When overnighting at Schiphol airport near Amsterdam, check out citizenM. This hotel overflows with creative design ideas. From the outside it looks like a boring box; on the inside, it’s a whole other story. Here too, space is the constraint. Not as much as in a Yotel perhaps, but still. The first floor is designed in what my untutored mind wants to call a Post-Ikea Bauhaus Revival theme. Lots of color, with red and black dominating. Lounging spaces reminiscent of modern-style living rooms adorned with objets. The reception is barely recognizable as such. It looks rather like a check-in station at the airport where most of the checking-in you do yourself at a kiosk. This is Schiphol, after all. A look down the hallway on floors 2 and + foreshadows the space constraint. The doors are tightly spaced, giving the hall a prison-type appearance, in a good way, if that makes sense. The room itself is
design on steroids. On a few square feet (I did not measure, just experienced), there is a king bed, a small table with a chair, a shower, a toilet, a sink, and a coat rack, all pleasingly designed. The innovative breakthrough is to place the shower and the toilet in
the room. There is no separate bathroom. A certain type of prudish American recoils. Knowing that the toilet can be closed in by opaque class doors in a perfect circle will be small consolation. The shower area is also circular, and when the two doors slide shut the showering can begin. Indeed, the water will not flow before the doors meet. If they are opened the water stops even if it has not been turned off.

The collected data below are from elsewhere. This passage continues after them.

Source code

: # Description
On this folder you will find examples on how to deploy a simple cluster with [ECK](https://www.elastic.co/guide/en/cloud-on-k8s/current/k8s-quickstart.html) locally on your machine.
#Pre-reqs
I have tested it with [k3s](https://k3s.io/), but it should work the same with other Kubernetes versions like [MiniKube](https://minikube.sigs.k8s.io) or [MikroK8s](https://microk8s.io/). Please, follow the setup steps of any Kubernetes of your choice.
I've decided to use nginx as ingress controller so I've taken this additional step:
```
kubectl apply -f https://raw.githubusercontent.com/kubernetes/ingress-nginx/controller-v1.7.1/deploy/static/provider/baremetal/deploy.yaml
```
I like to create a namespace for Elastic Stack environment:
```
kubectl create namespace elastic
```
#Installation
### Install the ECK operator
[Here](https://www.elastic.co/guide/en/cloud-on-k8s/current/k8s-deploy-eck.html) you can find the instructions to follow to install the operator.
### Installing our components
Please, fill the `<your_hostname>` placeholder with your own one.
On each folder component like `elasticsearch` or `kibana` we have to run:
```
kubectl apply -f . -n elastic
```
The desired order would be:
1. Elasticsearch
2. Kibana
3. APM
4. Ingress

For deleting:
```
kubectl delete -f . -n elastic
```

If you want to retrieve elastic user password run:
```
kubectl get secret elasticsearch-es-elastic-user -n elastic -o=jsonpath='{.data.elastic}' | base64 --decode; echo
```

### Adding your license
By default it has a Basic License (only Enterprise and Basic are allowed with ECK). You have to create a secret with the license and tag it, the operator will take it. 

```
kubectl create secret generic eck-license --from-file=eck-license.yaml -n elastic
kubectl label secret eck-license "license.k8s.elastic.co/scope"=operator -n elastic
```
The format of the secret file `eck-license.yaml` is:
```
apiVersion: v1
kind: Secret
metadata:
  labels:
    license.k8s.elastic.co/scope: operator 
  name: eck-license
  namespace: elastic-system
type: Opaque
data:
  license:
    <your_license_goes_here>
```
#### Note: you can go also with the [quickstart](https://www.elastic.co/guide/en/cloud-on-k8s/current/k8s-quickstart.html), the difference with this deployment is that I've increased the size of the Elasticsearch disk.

You might have thought that with so much creative energy at play, the good people at citizenM
would have gotten the shower fixtures right. No such luck. Here we have a variation of the handlebar design. This time, the handles stick out at you (and not sideways) and are arranged vertically. Should the top one control volume or temperature? Who knows? There is no natural affordance and no population stereotype
(convention) to consult. You must try (at the risk of getting iced or scalded) or get out your reading glasses and decipher the small engravings.
Turns out the top bar controls volume. But it does more.
Again, there’s one of those little knobs sticking out. When that knob points up, there’s no water. When the bar is turned to the left, water comes from showerhead above. When the bar is turned to the right, water comes from the handset. Not bad, but not risk-free either. People expect to turn water off with a vigorous movement that is be stopped only by physical resistance. There’s no such resistance here. To turn the water off, you need to find a balance. It’s a zen thing.
Finally, and briefly, citizenM has mastered the design of the all-purpose remote control. One device does it all: lights, temperature, TV, alarm clock, and moving the shades and blinds. Brilliantly, this little device guides the user along through all the relevant psychological affordances. Example: What kind of alarm sound would you like? Selected one of these icons by pressing it: a sheep, a ping-pong handle with ball, an elephant, a shouter (a head with a speech bubble that has an exclamation mark within it). I woke up to the sound of ping-pong balls. Again, a brilliant design because the ping and pong sounds come at irregular intervals, thus frustrating your brain’s attempts to entrain to it and protect your sleep. You will wake up. At the same time, the lights come on, gently, and the TV screen lights up. I will now go and see (hear) what’s up with the sheep and the elephant. I think I know what to expect from the screamer.
PS: The name citizenM may not be an ideal choice, but I fault the Microsoft company for that. Try to type citizenM into MSWord and see what happens. This is an example of software design trying to be too smart.